The materialist claims that we can reduce everything to the brain, including mental phenomena (beliefs, hopes, desires, etc.), just as science has reduced other "folk" talk to science. For example, they will say that in folk talk we say "water", but in science we say "H2O". Similarly, we now say things like "love" in "folk psychology", but really it can be reduced to the brain. And if you say that you use "love" differently, well then it is just a different neuron that fires for the love of your daughter vs. the love of ice cream. In the water example we would still say "there is water" even though there are other molecules besides water (like sodium, etc.) because it looks like water. At the lower level, though, there is more than just H2O in the water. So, we use the word "water" even though there is a difference at the lower level. The materialist would say that this is how it works for "love" too. We use "love" even though there might be a difference at the lower level.


----------



## Philip

jwright82 said:


> Right, that is basically C. S. Lewis’ argument from reason against Materialism. But you’re right about Dualism as well. I think both sides are trying to prove too much and that is the killer for both extremes. You’ll notice how modest my proposal is, it is a very humble explanation of things not a heavy duty metaphysical theory.

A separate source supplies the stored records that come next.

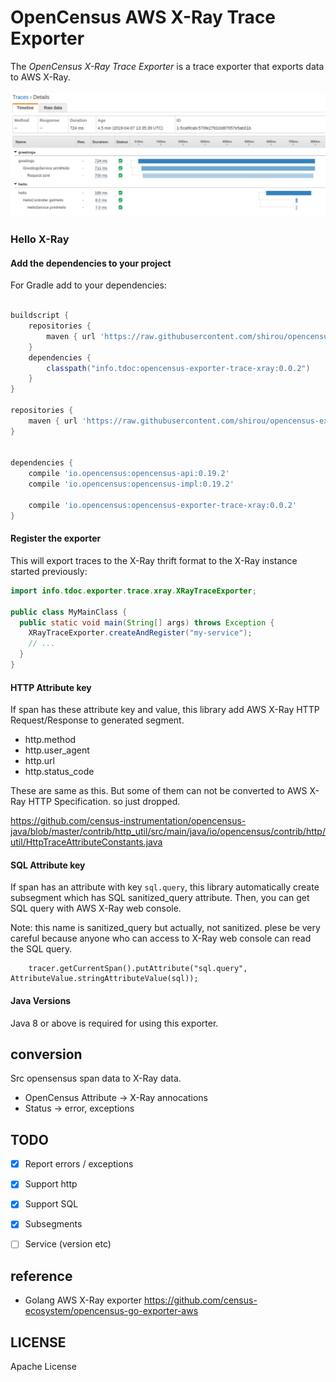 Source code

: # OpenCensus AWS X-Ray Trace Exporter

The *OpenCensus X-Ray Trace Exporter* is a trace exporter that exports data to AWS X-Ray.


![Screenshot](x-ray-screenshot.png?raw=true "Screenshot")


### Hello X-Ray

#### Add the dependencies to your project

For Gradle add to your dependencies:
```groovy

buildscript {
    repositories {
        maven { url 'https://raw.githubusercontent.com/shirou/opencensus-exporter-trace-xray/master/public' }
    }
    dependencies {
        classpath("info.tdoc:opencensus-exporter-trace-xray:0.0.2")
    }
}

repositories {
    maven { url 'https://raw.githubusercontent.com/shirou/opencensus-exporter-trace-xray/master/public' }
}


dependencies {
    compile 'io.opencensus:opencensus-api:0.19.2'
    compile 'io.opencensus:opencensus-impl:0.19.2'

    compile 'io.opencensus:opencensus-exporter-trace-xray:0.0.2'
}
```

#### Register the exporter

This will export traces to the X-Ray thrift format to the X-Ray instance started previously:

```java
import info.tdoc.exporter.trace.xray.XRayTraceExporter;

public class MyMainClass {
  public static void main(String[] args) throws Exception {
    XRayTraceExporter.createAndRegister("my-service");
    // ...
  }
}
```

#### HTTP Attribute key

If span has these attribute key and value, this library add AWS X-Ray HTTP Request/Response to generated segment.

- http.method
- http.user_agent
- http.url
- http.status_code

These are same as this. But some of them can not be converted to AWS X-Ray HTTP Specification. so just dropped.

https://github.com/census-instrumentation/opencensus-java/blob/master/contrib/http_util/src/main/java/io/opencensus/contrib/http/util/HttpTraceAttributeConstants.java


#### SQL Attribute key

If span has an attribute with key `sql.query`, this library automatically create subsegment which has SQL sanitized_query attribute. Then, you can get SQL query with AWS X-Ray web console.

Note: this name is sanitized_query but actually, not sanitized. plese be very careful because anyone who can access to X-Ray web console can read the SQL query.

```
    tracer.getCurrentSpan().putAttribute("sql.query", AttributeValue.stringAttributeValue(sql));
```

#### Java Versions

Java 8 or above is required for using this exporter.

## conversion

Src opensensus span data to X-Ray data.

- OpenCensus Attribute -> X-Ray annocations
- Status -> error, exceptions

## TODO

- [x] Report errors / exceptions
- [x] Support http
- [x] Support SQL
- [x] Subsegments
- [ ] Service (version etc)


## reference

- Golang AWS X-Ray exporter https://github.com/census-ecosystem/opencensus-go-exporter-aws

## LICENSE

Apache License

James, I'm in agreement with your position except for the part where you say that you are not a dualist. I humbly submit that if you are neither a materialist nor a subjective idealist, you are left with dualism of some kind. It may not be substance dualism, but it is dualism because you are positing 1) that mind and matter are two different sorts of thing 2) that the human being includes both. How is that not a sort of dualism?



Claudiu said:


> In short, there is a problem with his argument, and methodology.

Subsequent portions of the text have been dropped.